The Apple one is considered by libjxl to be equivalent to `RGB_0.345669;0.358502_0.734698;0.265298;0.159585;0.840432;0.03665;0.000126_Per_g0.555555` The Adobe one is considered equivalent to `RGB_0.345705;0.35854_0.734699;0.265302;0.1596;0.840399;0.036597;0.000106_Per_g0.555315` Your Krita one is this: `RGB_0.345699;0.3585_0.734689;0.265304;0.159603;0.840389;0.036604;0.000105_Per_g0.454707` and your RawTherapee one is this: `RGB_0.3457;0.3585_0.734693;0.265304;0.1596;0.840398;0.036607;9.9e-05_Per_SRG`

The Wikipedia definition of ProPhoto would be this (hypothetically): `RGB_0.345704;0.358540_0.734699;0.265301;0.159597;0.840403;0.036598;0.000105_whatever_something-close-tog0.555555`

I'm going to pretty much arbitrarily define ProPhoto to correspond to this: `RGB_0.345672;0.358494_0.7347;0.265296;0.1596;0.84042;0.036651;0.000127_Rel_g0.555555`

and I'll make it call anything that is "close enough" to that "ProPhoto"

(which would be the Apple, Adobe, and Wikipedia ones but not the Krita and RawTherapee since they have a way different transfer function)

I know lossy JXL can use "close enough" versions of input profiles, so ignoring the sRGB and 2.2 transfers, are all of those be close enough to 'fit' into the ProPhoto enum?

to be clear, there is no such thing as ProPhoto in the jxl color enum, only custom whitepoint and primaries and custom gamma transfer function

this is just for the function that gives it a nice name when synthesizing an ICC profile

and the other way around, what you get if you use the string `ProPhoto` in a colorspace description string (e.g. when using `icc_simplify` to produce a profile)

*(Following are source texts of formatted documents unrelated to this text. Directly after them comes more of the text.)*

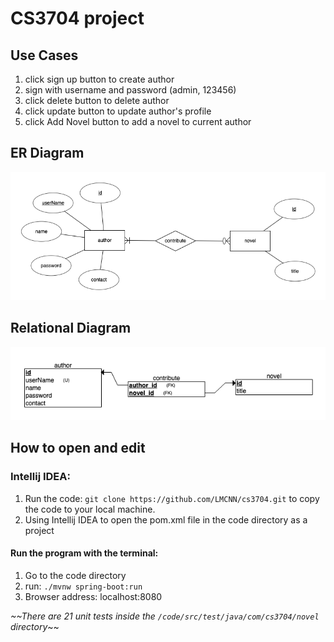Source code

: # CS3704 project

## Use Cases

1. click sign up button to create author
2. sign with username and password (admin, 123456)
3. click delete button to delete author 
4. click update button to update author's profile
5. click Add Novel button to add a novel to current author

## ER Diagram

![ER diagram](./diagrams/ERdiagram.png)

## Relational Diagram

![relational](./diagrams/relational.png)

## How to open and edit

### Intellij IDEA:

1. Run the code: `git clone https://github.com/LMCNN/cs3704.git` to copy the code to your local machine.
2. Using Intellij IDEA to open the pom.xml file in the code directory as a project

#### Run the program with the terminal:

1. Go to the code directory
2. run: `./mvnw spring-boot:run`
3. Browser address: localhost:8080

*~~There are 21 unit tests inside the `/code/src/test/java/com/cs3704/novel` directory*~~

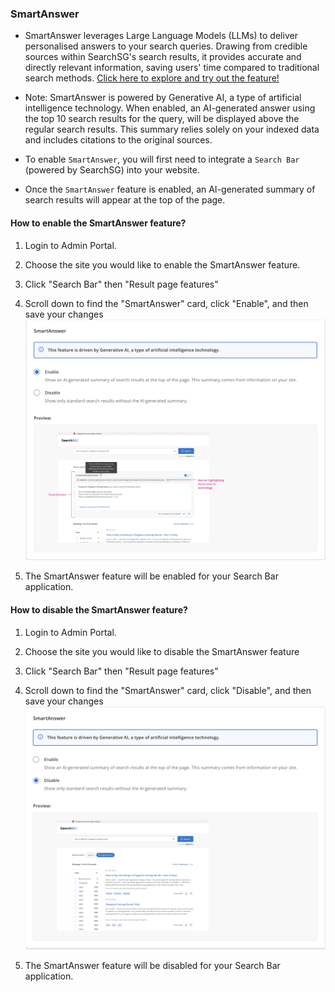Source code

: ### SmartAnswer
- SmartAnswer leverages Large Language Models (LLMs) to deliver personalised answers to your search queries. Drawing from credible sources within SearchSG's search results, it provides accurate and directly relevant information, saving users' time compared to traditional search methods. [Click here to explore and try out the feature!](https://www.search.gov.sg/results?q=how+to+apply+for+work+permit&scope=wog&cid=926ff4fd-b444-4eb6-8051-caaf3133abcb)
- Note: SmartAnswer is powered by Generative AI, a type of artificial intelligence technology. When enabled, an AI-generated answer using the top 10 search results for the query, will be displayed above the regular search results. This summary relies solely on your indexed data and includes citations to the original sources.

- To enable `SmartAnswer`, you will first need to integrate a `Search Bar` (powered by SearchSG) into your website.
- Once the `SmartAnswer` feature is enabled, an AI-generated summary of search results will appear at the top of the page.

#### How to enable the SmartAnswer feature?
1. Login to Admin Portal.

2. Choose the site you would like to enable the SmartAnswer feature.

3. Click "Search Bar" then "Result page features"

4. Scroll down to find the "SmartAnswer" card, click "Enable", and then save your changes
   ![Enable SmartAnswer](images/application/smart_answer/smartanswer_enabled.png)

5. The SmartAnswer feature will be enabled for your Search Bar application. 

#### How to disable the SmartAnswer feature?
1. Login to Admin Portal.

2. Choose the site you would like to disable the SmartAnswer feature

3. Click "Search Bar" then "Result page features"

4. Scroll down to find the "SmartAnswer" card, click "Disable", and then save your changes
   ![Enable SmartAnswer](images/application/smart_answer/smartanswer_disabled.png)

5. The SmartAnswer feature will be disabled for your Search Bar application.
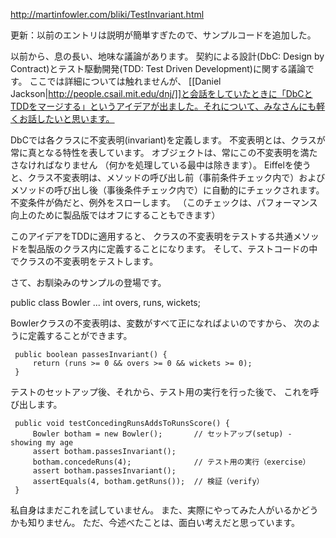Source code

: http://martinfowler.com/bliki/TestInvariant.html

更新：以前のエントリは説明が簡単すぎたので、サンプルコードを追加した。

以前から、息の長い、地味な議論があります。
契約による設計(DbC: Design by Contract)とテスト駆動開発(TDD: Test Driven Development)に関する議論です。
ここでは詳細については触れませんが、
[[Daniel Jackson|http://people.csail.mit.edu/dnj/]]と会話をしていたときに「DbCとTDDをマージする」というアイデアが出ました。それについて、みなさんにも軽くお話したいと思います。

DbCでは各クラスに不変表明(invariant)を定義します。
不変表明とは、クラスが常に真となる特性を表しています。
オブジェクトは、常にこの不変表明を満たさなければなりません
（何かを処理している最中は除きます）。
Eiffelを使うと、クラス不変表明は、メソッドの呼び出し前（事前条件チェック内で）およびメソッドの呼び出し後（事後条件チェック内で）に自動的にチェックされます。
不変条件が偽だと、例外をスローします。
（このチェックは、パフォーマンス向上のために製品版ではオフにすることもできます）

このアイデアをTDDに適用すると、
クラスの不変表明をテストする共通メソッドを製品版のクラス内に定義することになります。
そして、テストコードの中でクラスの不変表明をテストします。

さて、お馴染みのサンプルの登場です。

 public class Bowler ...
     int overs, runs, wickets;

Bowlerクラスの不変表明は、変数がすべて正になればよいのですから、
次のように定義することができます。

     public boolean passesInvariant() {
         return (runs >= 0 && overs >= 0 && wickets >= 0);
     }

テストのセットアップ後、それから、テスト用の実行を行った後で、
これを呼び出します。

     public void testConcedingRunsAddsToRunsScore() {
         Bowler botham = new Bowler();       // セットアップ(setup) - showing my age
         assert botham.passesInvariant();
         botham.concedeRuns(4);              // テスト用の実行（exercise）
         assert botham.passesInvariant();
         assertEquals(4, botham.getRuns());  // 検証（verify）
     }
私自身はまだこれを試していません。
また、実際にやってみた人がいるかどうかも知りません。
ただ、今述べたことは、面白い考えだと思っています。

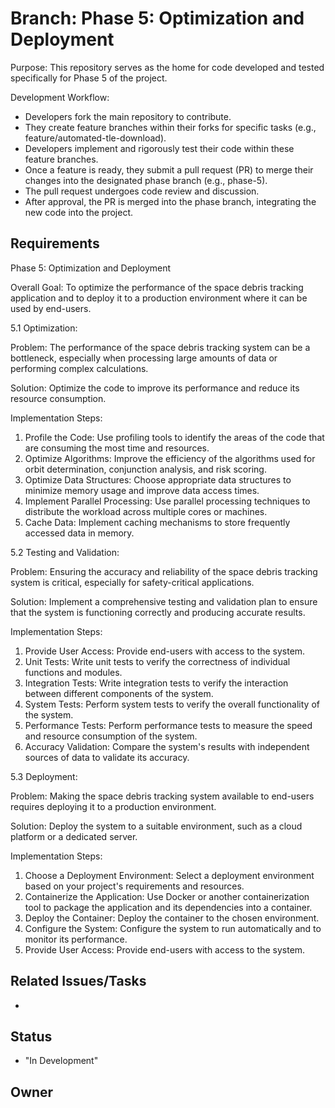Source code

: # Branch: Phase 5: Optimization and Deployment

Purpose: This repository serves as the home for code developed and tested specifically for Phase 5 of the project.

Development Workflow:
*   Developers fork the main repository to contribute.
*   They create feature branches within their forks for specific tasks (e.g., feature/automated-tle-download).
*   Developers implement and rigorously test their code within these feature branches.
*   Once a feature is ready, they submit a pull request (PR) to merge their changes into the designated phase branch (e.g., phase-5).
*   The pull request undergoes code review and discussion.
*   After approval, the PR is merged into the phase branch, integrating the new code into the project.

## Requirements

Phase 5: Optimization and Deployment

Overall Goal: To optimize the performance of the space debris tracking application and to deploy it to a production environment where it can be used by end-users.

5.1 Optimization:

Problem: The performance of the space debris tracking system can be a bottleneck, especially when processing large amounts of data or performing complex calculations.

Solution: Optimize the code to improve its performance and reduce its resource consumption.
   
Implementation Steps:
  1.    Profile the Code: Use profiling tools to identify the areas of the code that are consuming the most time and resources.
  2.    Optimize Algorithms: Improve the efficiency of the algorithms used for orbit determination, conjunction analysis, and risk scoring.
  3.    Optimize Data Structures: Choose appropriate data structures to minimize memory usage and improve data access times.
  4.    Implement Parallel Processing: Use parallel processing techniques to distribute the workload across multiple cores or machines.
  5.    Cache Data: Implement caching mechanisms to store frequently accessed data in memory.


5.2 Testing and Validation:

Problem: Ensuring the accuracy and reliability of the space debris tracking system is critical, especially for safety-critical applications.

Solution: Implement a comprehensive testing and validation plan to ensure that the system is functioning correctly and producing accurate results.

Implementation Steps:
  1.  Provide User Access: Provide end-users with access to the system.
  2.  Unit Tests: Write unit tests to verify the correctness of individual functions and modules.
  3.  Integration Tests: Write integration tests to verify the interaction between different components of the system.
  4.  System Tests: Perform system tests to verify the overall functionality of the system.
  5.  Performance Tests: Perform performance tests to measure the speed and resource consumption of the system.
  6.  Accuracy Validation: Compare the system's results with independent sources of data to validate its accuracy.

5.3 Deployment:

Problem: Making the space debris tracking system available to end-users requires deploying it to a production environment.

Solution: Deploy the system to a suitable environment, such as a cloud platform or a dedicated server.

Implementation Steps:
 1.  Choose a Deployment Environment: Select a deployment environment based on your project's requirements and resources.
 2.  Containerize the Application: Use Docker or another containerization tool to package the application and its dependencies into a container.
 3.  Deploy the Container: Deploy the container to the chosen environment.
 4.  Configure the System: Configure the system to run automatically and to monitor its performance.
 5.  Provide User Access: Provide end-users with access to the system.

## Related Issues/Tasks

*   <links to related issues in your issue tracker>

## Status

* "In Development"

## Owner

<name of the developer responsible for the branch>

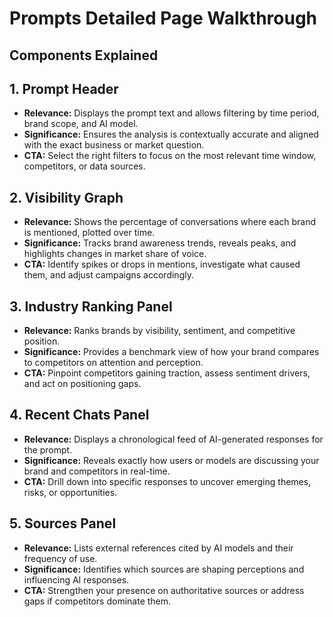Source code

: # Prompts Detailed Page Walkthrough

## Components Explained

## 1. Prompt Header

* **Relevance:** Displays the prompt text and allows filtering by time period, brand scope, and AI model.
* **Significance:** Ensures the analysis is contextually accurate and aligned with the exact business or market question.
* **CTA:** Select the right filters to focus on the most relevant time window, competitors, or data sources.

## 2. Visibility Graph

* **Relevance:** Shows the percentage of conversations where each brand is mentioned, plotted over time.
* **Significance:** Tracks brand awareness trends, reveals peaks, and highlights changes in market share of voice.
* **CTA:** Identify spikes or drops in mentions, investigate what caused them, and adjust campaigns accordingly.

## 3. Industry Ranking Panel

* **Relevance:** Ranks brands by visibility, sentiment, and competitive position.
* **Significance:** Provides a benchmark view of how your brand compares to competitors on attention and perception.
* **CTA:** Pinpoint competitors gaining traction, assess sentiment drivers, and act on positioning gaps.

## 4. Recent Chats Panel

* **Relevance:** Displays a chronological feed of AI-generated responses for the prompt.
* **Significance:** Reveals exactly how users or models are discussing your brand and competitors in real-time.
* **CTA:** Drill down into specific responses to uncover emerging themes, risks, or opportunities.

## 5. Sources Panel

* **Relevance:** Lists external references cited by AI models and their frequency of use.
* **Significance:** Identifies which sources are shaping perceptions and influencing AI responses.
* **CTA:** Strengthen your presence on authoritative sources or address gaps if competitors dominate them.
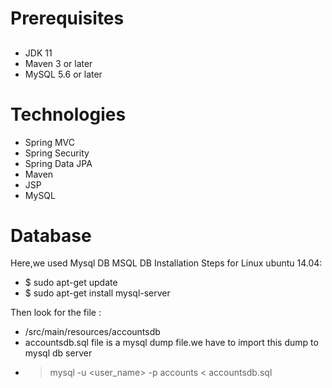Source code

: # Prerequisites

##

- JDK 11
- Maven 3 or later
- MySQL 5.6 or later

# Technologies

- Spring MVC
- Spring Security
- Spring Data JPA
- Maven
- JSP
- MySQL

# Database

Here,we used Mysql DB
MSQL DB Installation Steps for Linux ubuntu 14.04:

- $ sudo apt-get update
- $ sudo apt-get install mysql-server

Then look for the file :

- /src/main/resources/accountsdb
- accountsdb.sql file is a mysql dump file.we have to import this dump to mysql db server
- > mysql -u <user_name> -p accounts < accountsdb.sql
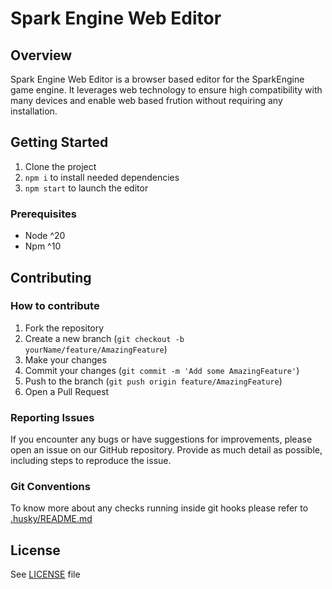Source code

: # Spark Engine Web Editor

## Overview

Spark Engine Web Editor is a browser based editor for the SparkEngine game engine.
It leverages web technology to ensure high compatibility with many devices and enable web based frution without requiring any installation.

## Getting Started

1) Clone the project
2) `npm i` to install needed dependencies
3) `npm start` to launch the editor

### Prerequisites

* Node ^20
* Npm ^10

## Contributing

### How to contribute

1. Fork the repository
2. Create a new branch (`git checkout -b yourName/feature/AmazingFeature`)
3. Make your changes
4. Commit your changes (`git commit -m 'Add some AmazingFeature'`)
5. Push to the branch (`git push origin feature/AmazingFeature`)
6. Open a Pull Request

### Reporting Issues

If you encounter any bugs or have suggestions for improvements, please open an issue on our GitHub repository. Provide as much detail as possible, including steps to reproduce the issue.

### Git Conventions

To know more about any checks running inside git hooks please refer to [.husky/README.md](.husky/README.md)

## License

See [LICENSE](LICENSE) file
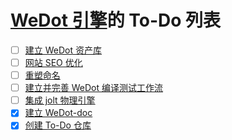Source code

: # [WeDot 引擎](https://WeDot.top)的 To-Do 列表

- [ ] [建立 WeDot 资产库](建立%20WeDot%20资产库/index.md)
- [ ] [网站 SEO 优化](网站%20SEO%20优化/index.md)
- [ ] [重塑命名](重塑命名/index.md)
- [ ] [建立并完善 WeDot 编译测试工作流](建立并完善%20WeDot%20编译测试工作流/index.md)
- [ ] [集成 jolt 物理引擎](集成%20jolt%20物理引擎/index.md)
- [X] [建立 WeDot-doc](建立%20WeDot-doc/index.md)
- [X] [创建 To-Do 仓库](创建%20To-Do%20仓库/index.md)
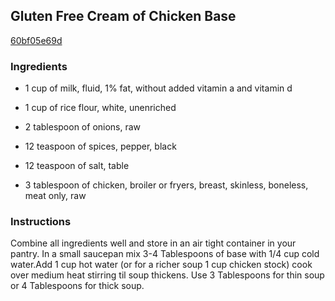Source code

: ## Gluten Free Cream of Chicken Base

[60bf05e69d](http://www.food.com/recipe/gluten-free-cream-of-chicken-base-507290)

### Ingredients

 - 1 cup of milk, fluid, 1% fat, without added vitamin a and vitamin d

 - 1 cup of rice flour, white, unenriched

 - 2 tablespoon of onions, raw

 - 12 teaspoon of spices, pepper, black

 - 12 teaspoon of salt, table

 - 3 tablespoon of chicken, broiler or fryers, breast, skinless, boneless, meat only, raw

### Instructions

Combine all ingredients well and store in an air tight container in your pantry. In a small saucepan mix 3-4 Tablespoons of base with 1/4 cup cold water.Add 1 cup hot water (or for a richer soup 1 cup chicken stock) cook over medium heat stirring til soup thickens. Use 3 Tablespoons for thin soup or 4 Tablespoons for thick soup.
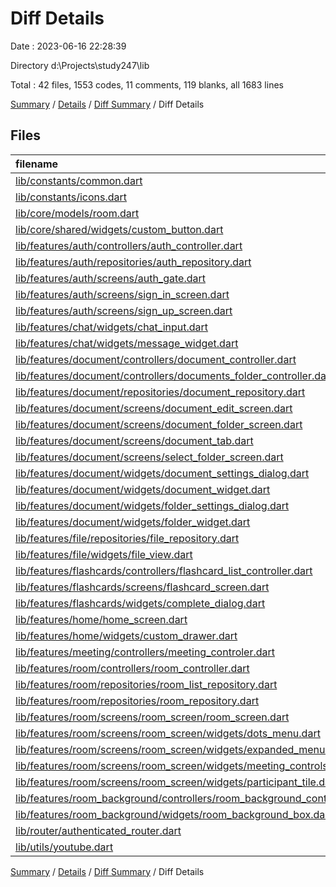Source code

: # Diff Details

Date : 2023-06-16 22:28:39

Directory d:\\Projects\\study247\\lib

Total : 42 files,  1553 codes, 11 comments, 119 blanks, all 1683 lines

[Summary](results.md) / [Details](details.md) / [Diff Summary](diff.md) / Diff Details

## Files
| filename | language | code | comment | blank | total |
| :--- | :--- | ---: | ---: | ---: | ---: |
| [lib/constants/common.dart](/lib/constants/common.dart) | Dart | 2 | 0 | 0 | 2 |
| [lib/constants/icons.dart](/lib/constants/icons.dart) | Dart | 4 | 0 | 0 | 4 |
| [lib/core/models/room.dart](/lib/core/models/room.dart) | Dart | 9 | 0 | 0 | 9 |
| [lib/core/shared/widgets/custom_button.dart](/lib/core/shared/widgets/custom_button.dart) | Dart | 15 | 0 | 0 | 15 |
| [lib/features/auth/controllers/auth_controller.dart](/lib/features/auth/controllers/auth_controller.dart) | Dart | 36 | 0 | 6 | 42 |
| [lib/features/auth/repositories/auth_repository.dart](/lib/features/auth/repositories/auth_repository.dart) | Dart | 37 | 0 | 4 | 41 |
| [lib/features/auth/screens/auth_gate.dart](/lib/features/auth/screens/auth_gate.dart) | Dart | -2 | 1 | 0 | -1 |
| [lib/features/auth/screens/sign_in_screen.dart](/lib/features/auth/screens/sign_in_screen.dart) | Dart | 174 | 2 | 7 | 183 |
| [lib/features/auth/screens/sign_up_screen.dart](/lib/features/auth/screens/sign_up_screen.dart) | Dart | 184 | 0 | 6 | 190 |
| [lib/features/chat/widgets/chat_input.dart](/lib/features/chat/widgets/chat_input.dart) | Dart | 2 | 0 | 0 | 2 |
| [lib/features/chat/widgets/message_widget.dart](/lib/features/chat/widgets/message_widget.dart) | Dart | 79 | 0 | 6 | 85 |
| [lib/features/document/controllers/document_controller.dart](/lib/features/document/controllers/document_controller.dart) | Dart | 79 | 23 | 13 | 115 |
| [lib/features/document/controllers/documents_folder_controller.dart](/lib/features/document/controllers/documents_folder_controller.dart) | Dart | 27 | 0 | 5 | 32 |
| [lib/features/document/repositories/document_repository.dart](/lib/features/document/repositories/document_repository.dart) | Dart | 55 | 3 | 4 | 62 |
| [lib/features/document/screens/document_edit_screen.dart](/lib/features/document/screens/document_edit_screen.dart) | Dart | 61 | -5 | 3 | 59 |
| [lib/features/document/screens/document_folder_screen.dart](/lib/features/document/screens/document_folder_screen.dart) | Dart | 90 | 0 | 6 | 96 |
| [lib/features/document/screens/document_tab.dart](/lib/features/document/screens/document_tab.dart) | Dart | 2 | 0 | 0 | 2 |
| [lib/features/document/screens/select_folder_screen.dart](/lib/features/document/screens/select_folder_screen.dart) | Dart | 59 | 0 | 5 | 64 |
| [lib/features/document/widgets/document_settings_dialog.dart](/lib/features/document/widgets/document_settings_dialog.dart) | Dart | 139 | 1 | 10 | 150 |
| [lib/features/document/widgets/document_widget.dart](/lib/features/document/widgets/document_widget.dart) | Dart | 2 | 1 | 0 | 3 |
| [lib/features/document/widgets/folder_settings_dialog.dart](/lib/features/document/widgets/folder_settings_dialog.dart) | Dart | 130 | 1 | 10 | 141 |
| [lib/features/document/widgets/folder_widget.dart](/lib/features/document/widgets/folder_widget.dart) | Dart | 45 | 0 | 2 | 47 |
| [lib/features/file/repositories/file_repository.dart](/lib/features/file/repositories/file_repository.dart) | Dart | -5 | 5 | 0 | 0 |
| [lib/features/file/widgets/file_view.dart](/lib/features/file/widgets/file_view.dart) | Dart | 2 | 0 | 0 | 2 |
| [lib/features/flashcards/controllers/flashcard_list_controller.dart](/lib/features/flashcards/controllers/flashcard_list_controller.dart) | Dart | 7 | 0 | 1 | 8 |
| [lib/features/flashcards/screens/flashcard_screen.dart](/lib/features/flashcards/screens/flashcard_screen.dart) | Dart | -30 | -23 | -1 | -54 |
| [lib/features/flashcards/widgets/complete_dialog.dart](/lib/features/flashcards/widgets/complete_dialog.dart) | Dart | 43 | 0 | 3 | 46 |
| [lib/features/home/home_screen.dart](/lib/features/home/home_screen.dart) | Dart | 83 | 0 | 3 | 86 |
| [lib/features/home/widgets/custom_drawer.dart](/lib/features/home/widgets/custom_drawer.dart) | Dart | 2 | 0 | 0 | 2 |
| [lib/features/meeting/controllers/meeting_controler.dart](/lib/features/meeting/controllers/meeting_controler.dart) | Dart | 18 | 0 | 5 | 23 |
| [lib/features/room/controllers/room_controller.dart](/lib/features/room/controllers/room_controller.dart) | Dart | 4 | 0 | 1 | 5 |
| [lib/features/room/repositories/room_list_repository.dart](/lib/features/room/repositories/room_list_repository.dart) | Dart | 2 | 0 | 1 | 3 |
| [lib/features/room/repositories/room_repository.dart](/lib/features/room/repositories/room_repository.dart) | Dart | 0 | 0 | 1 | 1 |
| [lib/features/room/screens/room_screen/room_screen.dart](/lib/features/room/screens/room_screen/room_screen.dart) | Dart | 64 | 2 | 5 | 71 |
| [lib/features/room/screens/room_screen/widgets/dots_menu.dart](/lib/features/room/screens/room_screen/widgets/dots_menu.dart) | Dart | -6 | 0 | 0 | -6 |
| [lib/features/room/screens/room_screen/widgets/expanded_menu.dart](/lib/features/room/screens/room_screen/widgets/expanded_menu.dart) | Dart | 6 | 0 | -1 | 5 |
| [lib/features/room/screens/room_screen/widgets/meeting_controls.dart](/lib/features/room/screens/room_screen/widgets/meeting_controls.dart) | Dart | 27 | 0 | 4 | 31 |
| [lib/features/room/screens/room_screen/widgets/participant_tile.dart](/lib/features/room/screens/room_screen/widgets/participant_tile.dart) | Dart | 55 | 1 | 8 | 64 |
| [lib/features/room_background/controllers/room_background_controller.dart](/lib/features/room_background/controllers/room_background_controller.dart) | Dart | 0 | 0 | 1 | 1 |
| [lib/features/room_background/widgets/room_background_box.dart](/lib/features/room_background/widgets/room_background_box.dart) | Dart | 27 | -1 | 1 | 27 |
| [lib/router/authenticated_router.dart](/lib/router/authenticated_router.dart) | Dart | 9 | 0 | 0 | 9 |
| [lib/utils/youtube.dart](/lib/utils/youtube.dart) | Dart | 16 | 0 | 0 | 16 |

[Summary](results.md) / [Details](details.md) / [Diff Summary](diff.md) / Diff Details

hm, actually the Apple one is too far from gamma1.8 to be considered close enough, so it cannot be expressed as an enum anymore — but this used to be different in cjxl 0.11, so something must have gotten more strict? <@604964375924834314> do you know?

Reminded me of this too, though not sure if it still applies https://github.com/libjxl/libjxl/issues/3966

sorry, what do you mean? how was it in 0.11?

In 0.11 it treats that profile `ROMM RGB.icc` as close enough to gamma 1.8, current head no longer does that

I don’t remember a significant recent change to this part of the code and don’t see one in the git history for `lib/jxl/cms`

Or maybe that depends on LCMS/skcms version, I am comparing homebrew 0.11 to my own build of git head

ah, right, and in the past, it has also depended on lcms vs. skcms on occasion

Since this is about giving information to user maybe outputting like "Apple ProPhoto", "Krita ProPhoto" etc. would be useful

If the values for Apple / Adobe and/or others are certain

I found a photo that contains an ICC profile which lossy JXL seems unable to reproduce (0.11.1 on Arch Linux). Particularly the red parts are most affected. Viewing both with `mpv --vo=gpu-next`. Original: https://files.catbox.moe/yk73pe.jpg JXL `cjxl -j 0 -d 2.75 motocross.{jpg,jxl}` : https://files.catbox.moe/5yeryv.jxl When I ran the original through exiftool this was the part of the output that seemed relevant: `Profile Description : Nikon Adobe RGB 4.0.0.3001 Red Matrix Column : 0.60976 0.31113 0.01947 Green Matrix Column : 0.20525 0.62566 0.06087 Blue Matrix Column : 0.1492 0.06322 0.74463 Red Tone Reproduction Curve : (Binary data 14 bytes, use -b option to extract) Green Tone Reproduction Curve : (Binary data 14 bytes, use -b option to extract) Blue Tone Reproduction Curve : (Binary data 14 bytes, use -b option to extract) Media White Point : 0.9505 1 1.0891 Profile Copyright : Nikon Inc. & Nikon Corporation 2009` And jxlinfo output: `JPEG XL file format container (ISO/IEC 18181-2) JPEG XL image, 4681x2409, lossy, 8-bit RGB Color space: RGB, D65, Custom primaries: red(x=0.639994,y=0.330001), green(x=0.210000,y=0.710007), blue(x=0.150000,y=0.059999)gamma(0.454707) transfer function, rendering intent: Perceptual Brotli-compressed Exif metadata: 5009 compressed bytes`

What does the PNG you get from djxl look like?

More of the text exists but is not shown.